Work instructions => Go over each line of the entries below, count those with "computable", and give only the count.

Source material =>
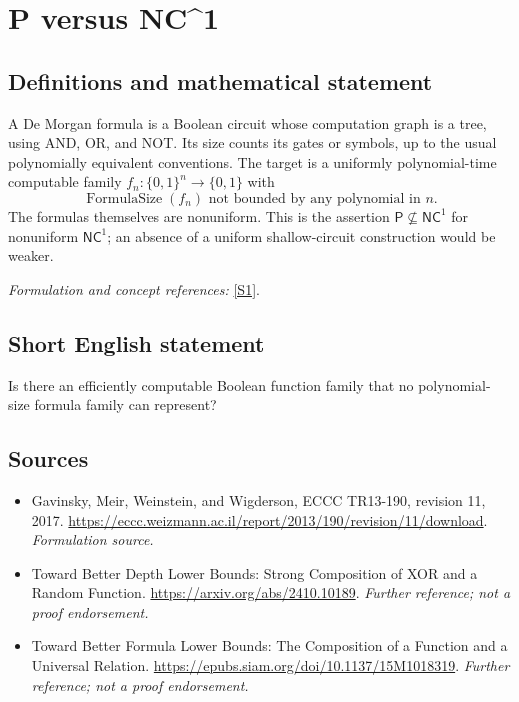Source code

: \documentclass[11pt]{article}
\begin{document}
\section*{\texorpdfstring{P versus NC\textasciicircum{}1}{P versus NC\textasciicircum{}1}}\label{30006707}
\subsection{Definitions and mathematical statement}
A De Morgan formula is a Boolean circuit whose computation graph is a tree, using AND, OR, and NOT. Its size counts its gates or symbols, up to the usual polynomially equivalent conventions. The target is a uniformly polynomial-time computable family $f_n:\{0,1\}^n\to\{0,1\}$ with
\[
 \operatorname{FormulaSize}(f_n)\text{ not bounded by any polynomial in }n.
\]
The formulas themselves are nonuniform. This is the assertion $\mathsf P\nsubseteq\mathsf{NC}^1$ for nonuniform $\mathsf{NC}^1$; an absence of a uniform shallow-circuit construction would be weaker.
\par\smallskip\textit{Formulation and concept references:} \href{https://eccc.weizmann.ac.il/report/2013/190/revision/11/download}{[S1]}.

\subsection{Short English statement}
Is there an efficiently computable Boolean function family that no polynomial-size formula family can represent?
\subsection{Sources}
\begin{itemize}
\item[S1]Gavinsky, Meir, Weinstein, and Wigderson, ECCC TR13-190, revision 11, 2017.
\url{https://eccc.weizmann.ac.il/report/2013/190/revision/11/download}.
\textit{Formulation source.}
\item[S2]Toward Better Depth Lower Bounds: Strong Composition of XOR and a Random Function.
\url{https://arxiv.org/abs/2410.10189}.
\textit{Further reference; not a proof endorsement.}
\item[S3]Toward Better Formula Lower Bounds: The Composition of a Function and a Universal Relation.
\url{https://epubs.siam.org/doi/10.1137/15M1018319}.
\textit{Further reference; not a proof endorsement.}
\end{itemize}
\end{document}
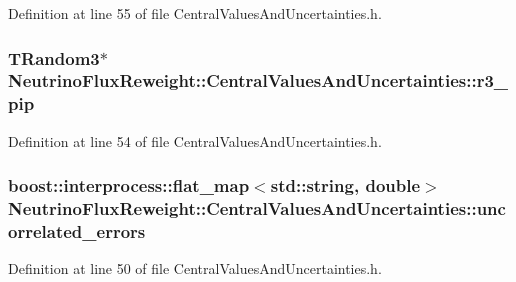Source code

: Definition at line 55 of file Central\-Values\-And\-Uncertainties.\-h.

\hypertarget{class_neutrino_flux_reweight_1_1_central_values_and_uncertainties_a040a7398532acbccd50713e1736012bd}{
\subsubsection[{r3\-\_\-pip}]{\setlength{\rightskip}{0pt plus 5cm}T\-Random3$\ast$ Neutrino\-Flux\-Reweight\-::\-Central\-Values\-And\-Uncertainties\-::r3\-\_\-pip\hspace{0.3cm}{\ttfamily [private]}}}\label{class_neutrino_flux_reweight_1_1_central_values_and_uncertainties_a040a7398532acbccd50713e1736012bd}


Definition at line 54 of file Central\-Values\-And\-Uncertainties.\-h.

\hypertarget{class_neutrino_flux_reweight_1_1_central_values_and_uncertainties_a0c8b32122be01f7f29117a17f5c43ad7}{
\subsubsection[{uncorrelated\-\_\-errors}]{\setlength{\rightskip}{0pt plus 5cm}boost\-::interprocess\-::flat\-\_\-map$<$std\-::string, double$>$ Neutrino\-Flux\-Reweight\-::\-Central\-Values\-And\-Uncertainties\-::uncorrelated\-\_\-errors\hspace{0.3cm}{\ttfamily [private]}}}\label{class_neutrino_flux_reweight_1_1_central_values_and_uncertainties_a0c8b32122be01f7f29117a17f5c43ad7}


Definition at line 50 of file Central\-Values\-And\-Uncertainties.\-h.

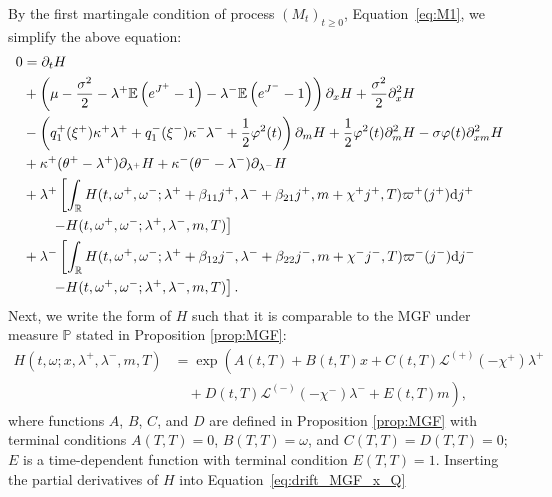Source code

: \documentclass[11pt,a4paper]{article}
\numberwithin{equation}{section}
\theoremstyle{remark}
\theoremstyle{definition}
\newcommand{\E}{{\mathbb{E}}}
\newcommand{\dd}{{\rm d}}
\begin{document}
By the first martingale condition of process $(M_t)_{t\geq 0}$, Equation~\eqref{eq:M1}, we simplify the above equation:
\begin{align}
    0 &= \partial_t H \nonumber\\
    &+ \left(\mu-\frac{\sigma^2}{2}-\lambda^+\E\left(e^{J^+}-1\right)-\lambda^-\E\left(e^{J^-}-1\right)\right)\partial_x H+\frac{\sigma^2}{2}\partial^2_x H \nonumber\\
    &-\left(q^+_1(\xi^+)\kappa^+\lambda^++q^-_1(\xi^-)\kappa^-\lambda^-+\frac{1}{2}\varphi^2(t)\right)\partial_m H
     +\frac{1}{2}\varphi^2(t)\partial^2_m H %
     -\sigma\varphi(t)\partial^2_{xm}H\nonumber\\
    &+\kappa^+(\theta^+-\lambda^+)\partial_{\lambda^+} H
     +\kappa^-(\theta^--\lambda^-)\partial_{\lambda^-} H\nonumber\\
    &+\lambda^+ \left[\int_\mathbb{R}H(t, \omega^+, \omega^-; \lambda^++\beta_{11}j^+, \lambda^-+\beta_{21}j^+, m+\chi^+j^+, T)\varpi^+(j^+)\dd j^+\right.\nonumber\\
    &\qquad\left. - H(t, \omega^+, \omega^-; \lambda^+, \lambda^-, m, T)\right]\nonumber\\
    &+\lambda^- \left[\int_\mathbb{R}H(t, \omega^+, \omega^-; \lambda^++\beta_{12}j^-, \lambda^-+\beta_{22}j^-, m+\chi^-j^-, T)\varpi^-(j^-)\dd j^-\right.\nonumber\\
    &\qquad\left. - H(t, \omega^+, \omega^-; \lambda^+, \lambda^-, m, T)\right]. \label{eq:drift_MGF_x_Q}
\end{align}
Next, we write the form of $H$ such that it is comparable to the MGF under measure $\mathbb{P}$ stated in Proposition \ref{prop:MGF}:
\begin{align*}
    H(t, \omega; x, \lambda^+, \lambda^-, m, T) &= \exp\left(A(t,T)+B(t,T)x+C(t,T)\mathcal{L}^{(+)}(-\chi^+)\lambda^+\right.\\
    &\quad\left.{}+D(t,T)\mathcal{L}^{(-)}(-\chi^-)\lambda^-+E(t,T)m\right),
\end{align*}
where functions $A$, $B$, $C$, and $D$ are defined in Proposition \ref{prop:MGF} with terminal conditions $A(T,T)=0$, $B(T,T)=\omega$, and $C(T,T)=D(T,T)=0$; $E$ is a time-dependent function with terminal condition $E(T,T)=1$.
Inserting the partial derivatives of $H$ into Equation~\eqref{eq:drift_MGF_x_Q}
\end{document}
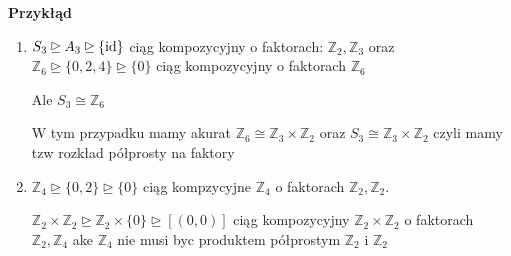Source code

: \textbf{Przykłąd} 
\begin{enumerate}[label=\arabic*)]
	\item $S_3 \unrhd A_3 \unrhd \{\id \} $ ciąg kompozycyjny o faktorach: $\mathbb{Z}_{2}, \mathbb{Z}_{3}$ oraz $\mathbb{Z}_{6} \unrhd \{0,2,4\} \unrhd \{0\}$ ciąg kompozycyjny o faktorach $\mathbb{Z} _{6}$ 

		Ale $S_3\cong \mathbb{Z}_{6}$ 

		W tym przypadku mamy akurat $\mathbb{Z} _{6}\cong \mathbb{Z} _{3}\times \mathbb{Z} _{2}$ oraz $S_3 \cong \mathbb{Z} _{3}\times \mathbb{Z} _{2}$ czyli mamy tzw rozkład półprosty na faktory
	\item $\mathbb{Z} _{4} \unrhd \{0,2\} \unrhd \{0\} $ ciąg kompzycyjne $\mathbb{Z}_{4}$ o faktorach $\mathbb{Z}_{2}, \mathbb{Z} _{2}$.

		$\mathbb{Z} _{2}\times \mathbb{Z} _{2}\unrhd \mathbb{Z} _{2} \times \{0\} \unrhd \left[ (0,0) \right]  $
		 ciąg kompozycyjny $\mathbb{Z}_{2}\times \mathbb{Z} _{2}$ o faktorach $\mathbb{Z} _{2},\mathbb{Z} _{4}$ 
		 ake $\mathbb{Z}_{4}$ nie musi byc produktem półprostym $\mathbb{Z}_{2} $ i $\mathbb{Z} _{2}$
\end{enumerate}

Response box => 2